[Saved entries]
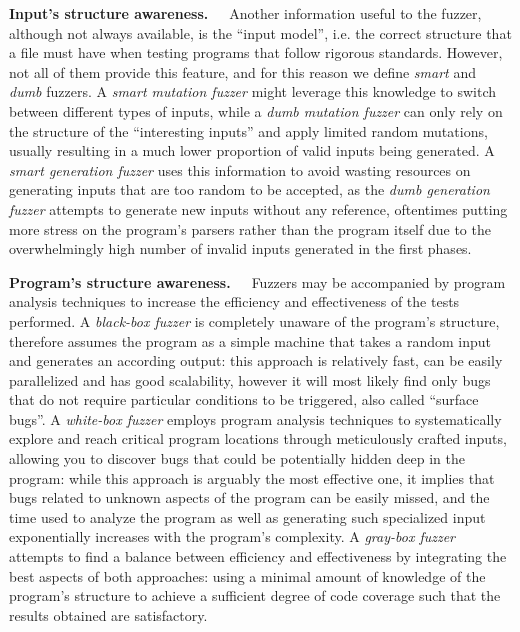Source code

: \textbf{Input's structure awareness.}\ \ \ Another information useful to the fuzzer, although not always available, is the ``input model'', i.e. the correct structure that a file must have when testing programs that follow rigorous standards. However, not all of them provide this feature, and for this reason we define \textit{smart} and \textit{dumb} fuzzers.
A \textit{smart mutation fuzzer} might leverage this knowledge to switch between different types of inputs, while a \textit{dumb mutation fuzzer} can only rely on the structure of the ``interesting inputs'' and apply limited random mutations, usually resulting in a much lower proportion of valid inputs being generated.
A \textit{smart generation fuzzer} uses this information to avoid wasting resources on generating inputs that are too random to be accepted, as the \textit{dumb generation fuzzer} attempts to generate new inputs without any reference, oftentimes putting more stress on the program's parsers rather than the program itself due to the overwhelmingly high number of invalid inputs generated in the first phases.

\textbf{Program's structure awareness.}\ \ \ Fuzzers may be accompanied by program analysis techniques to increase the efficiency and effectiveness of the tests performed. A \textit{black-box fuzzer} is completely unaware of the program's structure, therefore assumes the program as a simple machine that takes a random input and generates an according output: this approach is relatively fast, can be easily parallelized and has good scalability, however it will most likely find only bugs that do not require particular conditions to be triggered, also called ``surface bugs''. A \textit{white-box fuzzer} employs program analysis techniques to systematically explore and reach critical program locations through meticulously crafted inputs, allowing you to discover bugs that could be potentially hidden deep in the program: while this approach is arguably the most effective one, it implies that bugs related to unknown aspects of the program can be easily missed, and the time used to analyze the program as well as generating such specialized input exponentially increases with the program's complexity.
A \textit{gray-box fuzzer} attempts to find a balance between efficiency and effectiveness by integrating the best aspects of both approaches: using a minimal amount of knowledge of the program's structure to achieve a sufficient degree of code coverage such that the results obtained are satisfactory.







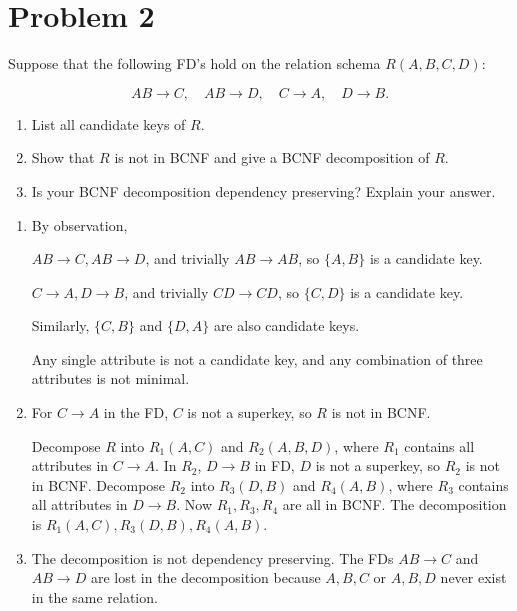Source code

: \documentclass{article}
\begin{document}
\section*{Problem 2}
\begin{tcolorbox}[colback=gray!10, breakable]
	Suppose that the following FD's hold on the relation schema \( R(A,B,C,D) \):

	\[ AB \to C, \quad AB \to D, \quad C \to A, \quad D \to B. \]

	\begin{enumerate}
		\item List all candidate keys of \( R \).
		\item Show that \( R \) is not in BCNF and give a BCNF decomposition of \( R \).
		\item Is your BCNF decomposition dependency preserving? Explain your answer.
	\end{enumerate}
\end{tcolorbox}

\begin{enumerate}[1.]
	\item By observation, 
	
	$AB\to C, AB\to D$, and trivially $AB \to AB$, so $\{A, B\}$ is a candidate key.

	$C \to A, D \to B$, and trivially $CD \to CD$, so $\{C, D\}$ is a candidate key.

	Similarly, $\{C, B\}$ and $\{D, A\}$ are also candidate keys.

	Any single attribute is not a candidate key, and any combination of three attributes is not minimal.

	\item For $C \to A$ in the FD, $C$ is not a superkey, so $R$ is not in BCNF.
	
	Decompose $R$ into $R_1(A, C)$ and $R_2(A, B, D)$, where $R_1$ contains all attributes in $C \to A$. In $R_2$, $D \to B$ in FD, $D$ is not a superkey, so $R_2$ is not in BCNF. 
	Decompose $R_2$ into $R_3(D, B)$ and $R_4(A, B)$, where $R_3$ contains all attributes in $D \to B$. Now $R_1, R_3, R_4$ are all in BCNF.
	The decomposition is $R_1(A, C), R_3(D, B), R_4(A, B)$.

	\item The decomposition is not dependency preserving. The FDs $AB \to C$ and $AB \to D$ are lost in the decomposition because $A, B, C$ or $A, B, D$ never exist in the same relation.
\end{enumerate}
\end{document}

About this exercise: The answer is the line holding "Decompose $R_2$ into" and all the lines after it through the end of the records, repeated exactly.

Solution to this problem:
	Decompose $R_2$ into $R_3(D, B)$ and $R_4(A, B)$, where $R_3$ contains all attributes in $D \to B$. Now $R_1, R_3, R_4$ are all in BCNF.
	The decomposition is $R_1(A, C), R_3(D, B), R_4(A, B)$.

	\item The decomposition is not dependency preserving. The FDs $AB \to C$ and $AB \to D$ are lost in the decomposition because $A, B, C$ or $A, B, D$ never exist in the same relation.
\end{enumerate}
\end{document}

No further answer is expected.